Este incremento constante año con año, indicó en el documento “Violencia en México, 2015-2025: análisis de datos y propuestas para la paz”, forma parte de la violencia estructural generada por el crimen organizado.
“El número de personas desaparecidas y no localizadas muestra un incremento sostenido y estructural entre 2015 y 2025. Los registros pasan de 4,114 casos en 2015 a 12,872 en 2025, un aumento acumulado de 213 por ciento en una década”, indicó.
Las desapariciones, señaló, no deben verse como un fenómeno separado de los homicidios, sino como parte de una misma dinámica, pues ambas categorías comparten determinantes territoriales, criminales e institucionales, y su evolución conjunta ofrece una medida más realista de la magnitud de la violencia y de las fallas estructurales del Estado.
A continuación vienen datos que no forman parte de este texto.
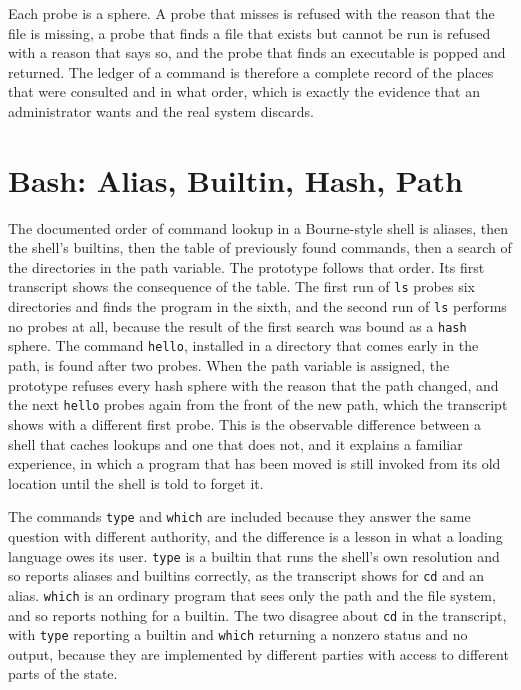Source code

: 
Each probe is a sphere. A probe that misses is refused with the reason that the file is missing, a probe that finds a file that exists but cannot be run is refused with a reason that says so, and the probe that finds an executable is popped and returned. The ledger of a command is therefore a complete record of the places that were consulted and in what order, which is exactly the evidence that an administrator wants and the real system discards.

\section{Bash: Alias, Builtin, Hash, Path}

The documented order of command lookup in a Bourne-style shell \cite{bash-ref} is aliases, then the shell's builtins, then the table of previously found commands, then a search of the directories in the path variable. The prototype follows that order. Its first transcript shows the consequence of the table. The first run of \texttt{ls} probes six directories and finds the program in the sixth, and the second run of \texttt{ls} performs no probes at all, because the result of the first search was bound as a \texttt{hash} sphere. The command \texttt{hello}, installed in a directory that comes early in the path, is found after two probes. When the path variable is assigned, the prototype refuses every hash sphere with the reason that the path changed, and the next \texttt{hello} probes again from the front of the new path, which the transcript shows with a different first probe. This is the observable difference between a shell that caches lookups and one that does not, and it explains a familiar experience, in which a program that has been moved is still invoked from its old location until the shell is told to forget it.


The commands \texttt{type} and \texttt{which} are included because they answer the same question with different authority, and the difference is a lesson in what a loading language owes its user. \texttt{type} is a builtin that runs the shell's own resolution and so reports aliases and builtins correctly, as the transcript shows for \texttt{cd} and an alias. \texttt{which} is an ordinary program that sees only the path and the file system, and so reports nothing for a builtin. The two disagree about \texttt{cd} in the transcript, with \texttt{type} reporting a builtin and \texttt{which} returning a nonzero status and no output, because they are implemented by different parties with access to different parts of the state.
“Sinaloa, Sonora y Baja California Sur son los estados con las tasas más altas de personas desaparecidas y no localizadas en 2025. Estos tres casos comparten patrones claros. En todos ellos, la desaparición se inserta en entornos de alta violencia criminal, con disputas territoriales persistentes y presencia sostenida de grupos armados.
“La coexistencia de tasas elevadas de homicidio y desaparición sugiere que la desaparición no opera como un fenómeno separado, sino como un mecanismo funcional para ocultar asesinatos y distorsionar los registros oficiales de violencia letal”, indicó.
Sinaloa registra una tasa de 29.9 desaparecidos por cada 100 mil habitantes; después Sonora (26.3), Baja California Sur (24.1), Nayarit (22.7) y Baja California (22.2).
Un mejor indicador
México Evalúa propuso construir un indicador denominado Violencia Letal para medir de forma más integral el fenómeno en el País, pues, independiente, el de homicidio doloso es insuficiente.
Al sumar bajo ese concepto los homicidios dolosos y culposos, así como el feminicidio, las desapariciones y otros delitos que atentan contra la vida, la ONG señaló que el País es mucho más violento que hace una década.
“Entre 2015 y 2025, la violencia letal acumulada aumentó 68.2 por ciento; las desapariciones, 212.9 por ciento; y otros delitos contra la vida, 368 por ciento; lo que sugiere que el homicidio doloso no mide de forma precisa el problema de la violencia”, indicó.
El actual Gobierno, explicó, ha utilizado el homicidio doloso como el principal indicador de que la violencia se ha reducido en el país, pues en el último año tuvo una reducción de 22.2 por ciento.